Why will an AGI be rational?

Just as there is such a thing as intelligence, a “very general ability to solve problems”, there is such a thing as “rationality”, which we might define informally as meaning that solutions and actions are consistent with some “purpose”.

By this definition, rationality constrains a system, making its behavior more predictable, or alternatively, there are potentially many more irrational than rational beings that are consistent with a given set of actions. The more consistent with a single purpose the actions are, the “more rational” a being is. So why exactly will an AGI be fully rational?

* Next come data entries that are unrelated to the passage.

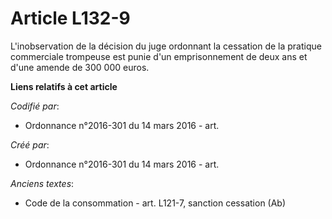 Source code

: # Article L132-9

L'inobservation de la décision du juge ordonnant la cessation de la pratique commerciale trompeuse est punie d'un
emprisonnement de deux ans et d'une amende de 300 000 euros.

**Liens relatifs à cet article**

_Codifié par_:

  - Ordonnance n°2016-301 du 14 mars 2016 - art.

_Créé par_:

  - Ordonnance n°2016-301 du 14 mars 2016 - art.

_Anciens textes_:

  - Code de la consommation - art. L121-7, sanction cessation (Ab)
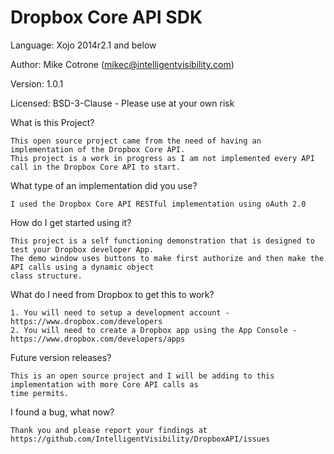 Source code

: Dropbox Core API SDK
=============================

Language: Xojo 2014r2.1 and below

Author: Mike Cotrone (mikec@intelligentvisibility.com)

Version: 1.0.1

Licensed: BSD-3-Clause - Please use at your own risk

What is this Project?

    This open source project came from the need of having an implementation of the Dropbox Core API. 
    This project is a work in progress as I am not implemented every API call in the Dropbox Core API to start. 

What type of an implementation did you use?

    I used the Dropbox Core API RESTful implementation using oAuth 2.0
    
How do I get started using it?

    This project is a self functioning demonstration that is designed to test your Dropbox developer App.
    The demo window uses buttons to make first authorize and then make the API calls using a dynamic object 
    class structure.
    
What do I need from Dropbox to get this to work?

    1. You will need to setup a development account - https://www.dropbox.com/developers
    2. You will need to create a Dropbox app using the App Console - https://www.dropbox.com/developers/apps
    
Future version releases?

    This is an open source project and I will be adding to this implementation with more Core API calls as
    time permits.
    
I found a bug, what now?

    Thank you and please report your findings at https://github.com/IntelligentVisibility/DropboxAPI/issues
    
  
  
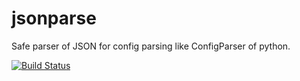 # jsonparse

Safe parser of JSON for config parsing like ConfigParser of python.

[![Build Status](https://travis-ci.org/mizunashi-mana/node-sonparser.svg?branch=master)](https://travis-ci.org/mizunashi-mana/node-sonparser.svg)

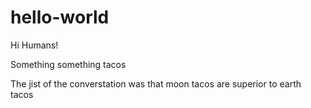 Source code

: # hello-world


Hi Humans!

Something something tacos 

The jist of the converstation was that moon tacos are superior to earth tacos


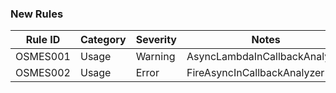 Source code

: ### New Rules

Rule ID | Category | Severity | Notes
--------|----------|----------|-------
OSMES001 | Usage | Warning | AsyncLambdaInCallbackAnalyzer
OSMES002 | Usage | Error | FireAsyncInCallbackAnalyzer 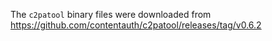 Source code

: The `c2patool` binary files were downloaded from
https://github.com/contentauth/c2patool/releases/tag/v0.6.2
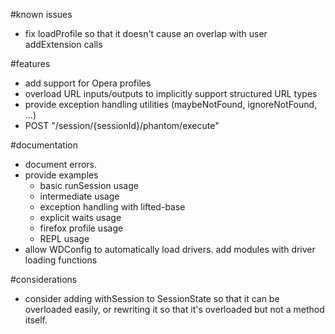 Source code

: #known issues
- fix loadProfile so that it doesn't cause an overlap with user addExtension calls

#features
- add support for Opera profiles
- overload URL inputs/outputs to implicitly support structured URL types
- provide exception handling utilities (maybeNotFound, ignoreNotFound, ...)
- POST "/session/{sessionId}/phantom/execute"

#documentation
- document errors.
- provide examples
  - basic runSession usage
  - intermediate usage
  - exception handling with lifted-base
  - explicit waits usage
  - firefox profile usage
  - REPL usage
- allow WDConfig to automatically load drivers. add modules with driver loading functions


#considerations
- consider adding withSession to SessionState so that it can be overloaded easily, or rewriting it so that it's overloaded but not a method itself.
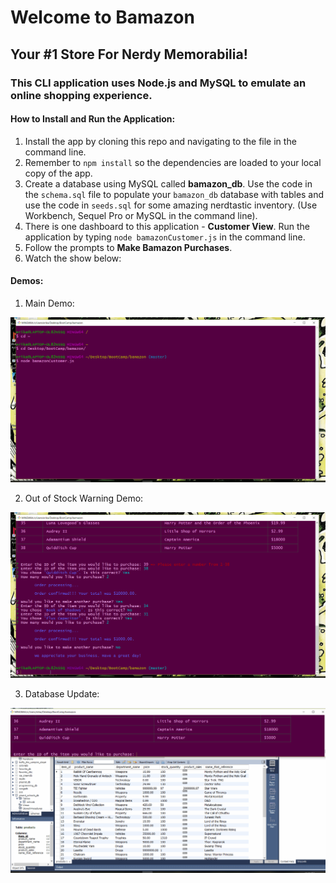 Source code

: # Welcome to Bamazon

## Your #1 Store For Nerdy Memorabilia!

### This CLI application uses Node.js and MySQL to emulate an online shopping experience.

#### How to Install and Run the Application:

1. Install the app by cloning this repo and navigating to the file in the command line.
2. Remember to `npm install` so the dependencies are loaded to your local copy of the app.
3. Create a database using MySQL called __bamazon_db__.  Use the code in the `schema.sql` file to populate your `bamazon_db` database with tables and use the code in `seeds.sql` for some amazing nerdtastic inventory. (Use Workbench, Sequel Pro or MySQL in the command line).
3. There is one dashboard to this application - __Customer View__. Run the application by typing `node bamazonCustomer.js` in the command line. 
4. Follow the prompts to __Make Bamazon Purchases__.
5. Watch the show below:

#### Demos:
1. Main Demo:

![](gifDemos/bamazon1.gif)

2. Out of Stock Warning Demo:

![](gifDemos/bamazon2.gif)

3. Database Update:

![](gifDemos/bamazon3.gif)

Rationality as a class of fixed points under self-modification

We can think of a space of all possible intelligent systems there can be defined a surface on which all possible rational agents lie, and around it a region of approximate rationality (in which for example humans are found). Now consider the sequence of successive agents which might occur as a result of intelligent self-modification. It seems natural for every such sequence to eventually converge to a fixed point (if they don’t, let us just consider this whole attractor as being a single agent in our agent-space!), but why should we expect these points to lie precisely on a rational surface?

One reason is that agents capable of self-modification may in many cases attempt to overcome their own irrationalities, considering them as flawed. For example, consider a being that has hyperbolic discounting for reward, which is time-inconsistent and therefore irrational. Such a being is likely to modify itself, or constrain later versions of itself, thus becoming more and more long-term minded as the time passes.

It may not be the case that all irrational intelligent systems are unstable under self-modification. For example, a highly intelligent being may have, in addition to its other irrationalities, a strong irrational inclination not to modify its irrationalities in any way. Yet these fixed points seem somewhat artificial and much less numerous than the others.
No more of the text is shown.